> **Records**
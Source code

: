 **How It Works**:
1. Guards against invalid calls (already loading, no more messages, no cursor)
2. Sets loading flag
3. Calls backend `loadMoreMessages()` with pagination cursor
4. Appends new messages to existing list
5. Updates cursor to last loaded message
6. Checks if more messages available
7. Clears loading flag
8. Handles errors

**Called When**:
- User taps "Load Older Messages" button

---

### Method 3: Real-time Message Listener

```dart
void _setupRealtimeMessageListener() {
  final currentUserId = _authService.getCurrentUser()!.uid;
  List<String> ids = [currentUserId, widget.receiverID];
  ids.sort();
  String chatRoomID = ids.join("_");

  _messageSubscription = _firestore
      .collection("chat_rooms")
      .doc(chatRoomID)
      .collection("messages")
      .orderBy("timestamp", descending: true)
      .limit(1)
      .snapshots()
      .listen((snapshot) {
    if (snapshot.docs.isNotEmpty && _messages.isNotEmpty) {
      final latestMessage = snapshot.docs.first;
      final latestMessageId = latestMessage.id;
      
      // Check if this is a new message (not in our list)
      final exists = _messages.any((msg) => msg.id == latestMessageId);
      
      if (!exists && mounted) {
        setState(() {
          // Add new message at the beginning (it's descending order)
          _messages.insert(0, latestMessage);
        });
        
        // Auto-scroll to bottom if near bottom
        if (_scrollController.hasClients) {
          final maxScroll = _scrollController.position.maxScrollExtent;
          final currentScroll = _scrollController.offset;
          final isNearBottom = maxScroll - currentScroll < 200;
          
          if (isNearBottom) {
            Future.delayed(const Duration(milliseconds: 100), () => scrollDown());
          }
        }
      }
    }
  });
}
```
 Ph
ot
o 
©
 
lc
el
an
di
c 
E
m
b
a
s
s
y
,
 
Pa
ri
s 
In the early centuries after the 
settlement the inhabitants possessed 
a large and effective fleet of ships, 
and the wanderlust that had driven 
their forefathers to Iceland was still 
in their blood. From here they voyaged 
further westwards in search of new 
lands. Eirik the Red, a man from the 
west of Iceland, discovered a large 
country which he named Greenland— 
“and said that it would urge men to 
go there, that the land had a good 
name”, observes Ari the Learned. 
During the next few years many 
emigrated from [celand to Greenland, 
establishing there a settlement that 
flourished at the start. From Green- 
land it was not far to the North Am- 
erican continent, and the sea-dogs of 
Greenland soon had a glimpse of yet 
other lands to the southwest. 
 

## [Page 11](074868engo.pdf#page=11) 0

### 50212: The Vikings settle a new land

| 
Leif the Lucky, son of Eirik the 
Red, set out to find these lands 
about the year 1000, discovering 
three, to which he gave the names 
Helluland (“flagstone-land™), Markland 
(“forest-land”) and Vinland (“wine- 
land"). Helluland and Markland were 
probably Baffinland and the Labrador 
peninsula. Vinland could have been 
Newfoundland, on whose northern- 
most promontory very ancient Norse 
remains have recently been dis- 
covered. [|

> **Description of the task**
Only lines with the word "Eirik" go in the answer. Take them all from the entries above.

> **Answer to this task**
lands. Eirik the Red, a man from the 
Leif the Lucky, son of Eirik the 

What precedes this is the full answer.